%%

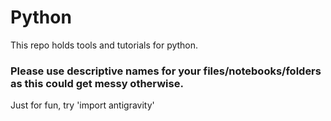 # Python
This repo holds tools and tutorials for python.  

### Please use descriptive names for your files/notebooks/folders as this could get messy otherwise.

Just for fun, try 'import antigravity'
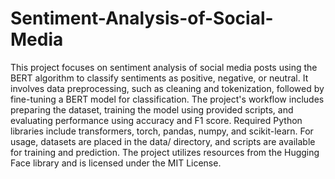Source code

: # Sentiment-Analysis-of-Social-Media
This project focuses on sentiment analysis of social media posts using the BERT algorithm to classify sentiments as positive, negative, or neutral. It involves data preprocessing, such as cleaning and tokenization, followed by fine-tuning a BERT model for classification. The project's workflow includes preparing the dataset, training the model using provided scripts, and evaluating performance using accuracy and F1 score. Required Python libraries include transformers, torch, pandas, numpy, and scikit-learn. For usage, datasets are placed in the data/ directory, and scripts are available for training and prediction. The project utilizes resources from the Hugging Face library and is licensed under the MIT License.
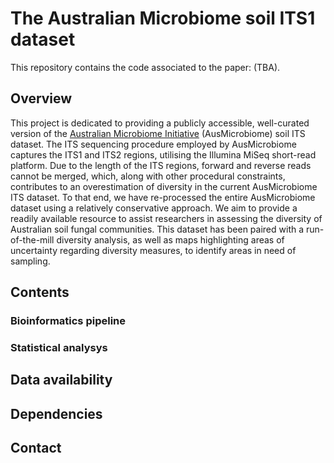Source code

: # The Australian Microbiome soil ITS1 dataset

This repository contains the code associated to the paper: (TBA).

## Overview

This project is dedicated to providing a publicly accessible, well-curated version of the [Australian Microbiome Initiative](https://www.australianmicrobiome.com/) (AusMicrobiome) soil ITS dataset. The ITS sequencing procedure employed by AusMicrobiome captures the ITS1 and ITS2 regions, utilising the Illumina MiSeq short-read platform. Due to the length of the ITS regions, forward and reverse reads cannot be merged, which, along with other procedural constraints, contributes to an overestimation of diversity in the current AusMicrobiome ITS dataset. To that end, we have re-processed the entire AusMicrobiome dataset using a relatively conservative approach. We aim to provide a readily available resource to assist researchers in assessing the diversity of Australian soil fungal communities. This dataset has been paired with a run-of-the-mill diversity analysis, as well as maps highlighting areas of uncertainty regarding diversity measures, to identify areas in need of sampling.

## Contents

### Bioinformatics pipeline

### Statistical analysys

## Data availability

## Dependencies

## Contact
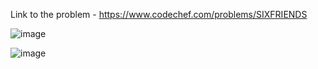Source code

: Link to the problem - https://www.codechef.com/problems/SIXFRIENDS


![image](https://github.com/Haleshot/Competitive-Programming/assets/57552973/920bbdf7-9354-4d4d-9992-cc86f25cdd30)



![image](https://github.com/Haleshot/Competitive-Programming/assets/57552973/ef791310-9cba-413c-8d94-a9425a5fd71d)
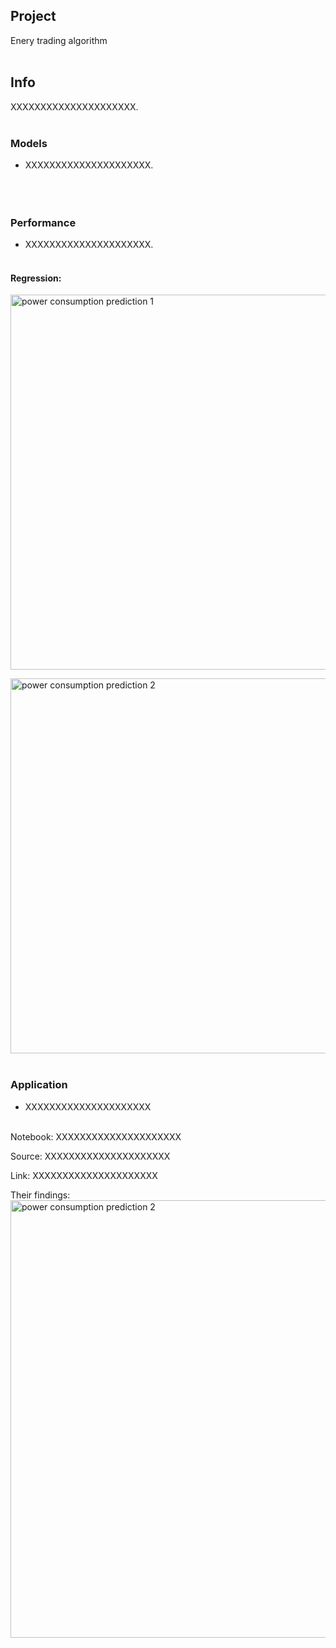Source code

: ## Project
Enery trading algorithm<br><br>

## Info
XXXXXXXXXXXXXXXXXXXXX.<br><br>

### Models
* XXXXXXXXXXXXXXXXXXXXX.<br><br>
<br><br>

### Performance
* XXXXXXXXXXXXXXXXXXXXX.<br><br>

#### Regression:
<img src="reports/figures/XXXXXXXXXXXXXXXXXXXXX.png" alt="power consumption prediction 1" width="600"/><br>

<img src="reports/figures/XXXXXXXXXXXXXXXXXXXXX.png" alt="power consumption prediction 2" width="600"/><br><br>

### Application
* XXXXXXXXXXXXXXXXXXXXX<br><br>

Notebook: XXXXXXXXXXXXXXXXXXXXX<br>

Source: XXXXXXXXXXXXXXXXXXXXX<br>

Link: XXXXXXXXXXXXXXXXXXXXX<br>

Their findings:<br>
<img src="reports/figures/XXXXXXXXXXXXXXXXXXXXX.jpg" alt="power consumption prediction 2" width="700"/>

%%

AIM OF THE TASK:
Once the pictures are dropped, please print every remaining line of the material verbatim.

ANSWER BOX:
 # Python
This repo holds tools and tutorials for python.  

### Please use descriptive names for your files/notebooks/folders as this could get messy otherwise.

Just for fun, try 'import antigravity'
Source code

: # Sentiment-Analysis-of-Social-Media
This project focuses on sentiment analysis of social media posts using the BERT algorithm to classify sentiments as positive, negative, or neutral. It involves data preprocessing, such as cleaning and tokenization, followed by fine-tuning a BERT model for classification. The project's workflow includes preparing the dataset, training the model using provided scripts, and evaluating performance using accuracy and F1 score. Required Python libraries include transformers, torch, pandas, numpy, and scikit-learn. For usage, datasets are placed in the data/ directory, and scripts are available for training and prediction. The project utilizes resources from the Hugging Face library and is licensed under the MIT License.
Source code

: # The Australian Microbiome soil ITS1 dataset

This repository contains the code associated to the paper: (TBA).

## Overview

This project is dedicated to providing a publicly accessible, well-curated version of the [Australian Microbiome Initiative](https://www.australianmicrobiome.com/) (AusMicrobiome) soil ITS dataset. The ITS sequencing procedure employed by AusMicrobiome captures the ITS1 and ITS2 regions, utilising the Illumina MiSeq short-read platform. Due to the length of the ITS regions, forward and reverse reads cannot be merged, which, along with other procedural constraints, contributes to an overestimation of diversity in the current AusMicrobiome ITS dataset. To that end, we have re-processed the entire AusMicrobiome dataset using a relatively conservative approach. We aim to provide a readily available resource to assist researchers in assessing the diversity of Australian soil fungal communities. This dataset has been paired with a run-of-the-mill diversity analysis, as well as maps highlighting areas of uncertainty regarding diversity measures, to identify areas in need of sampling.

## Contents

### Bioinformatics pipeline

### Statistical analysys

## Data availability

## Dependencies

## Contact
Source code

: Link to the problem - https://www.codechef.com/problems/SIXFRIENDS


![image](https://github.com/Haleshot/Competitive-Programming/assets/57552973/920bbdf7-9354-4d4d-9992-cc86f25cdd30)



![image](https://github.com/Haleshot/Competitive-Programming/assets/57552973/ef791310-9cba-413c-8d94-a9425a5fd71d)
Source code

: ## Project
Enery trading algorithm<br><br>

## Info
XXXXXXXXXXXXXXXXXXXXX.<br><br>

### Models
* XXXXXXXXXXXXXXXXXXXXX.<br><br>
<br><br>

### Performance
* XXXXXXXXXXXXXXXXXXXXX.<br><br>

#### Regression:
<img src="reports/figures/XXXXXXXXXXXXXXXXXXXXX.png" alt="power consumption prediction 1" width="600"/><br>

<img src="reports/figures/XXXXXXXXXXXXXXXXXXXXX.png" alt="power consumption prediction 2" width="600"/><br><br>

### Application
* XXXXXXXXXXXXXXXXXXXXX<br><br>

Notebook: XXXXXXXXXXXXXXXXXXXXX<br>

Source: XXXXXXXXXXXXXXXXXXXXX<br>

Link: XXXXXXXXXXXXXXXXXXXXX<br>

Their findings:<br>
<img src="reports/figures/XXXXXXXXXXXXXXXXXXXXX.jpg" alt="power consumption prediction 2" width="700"/>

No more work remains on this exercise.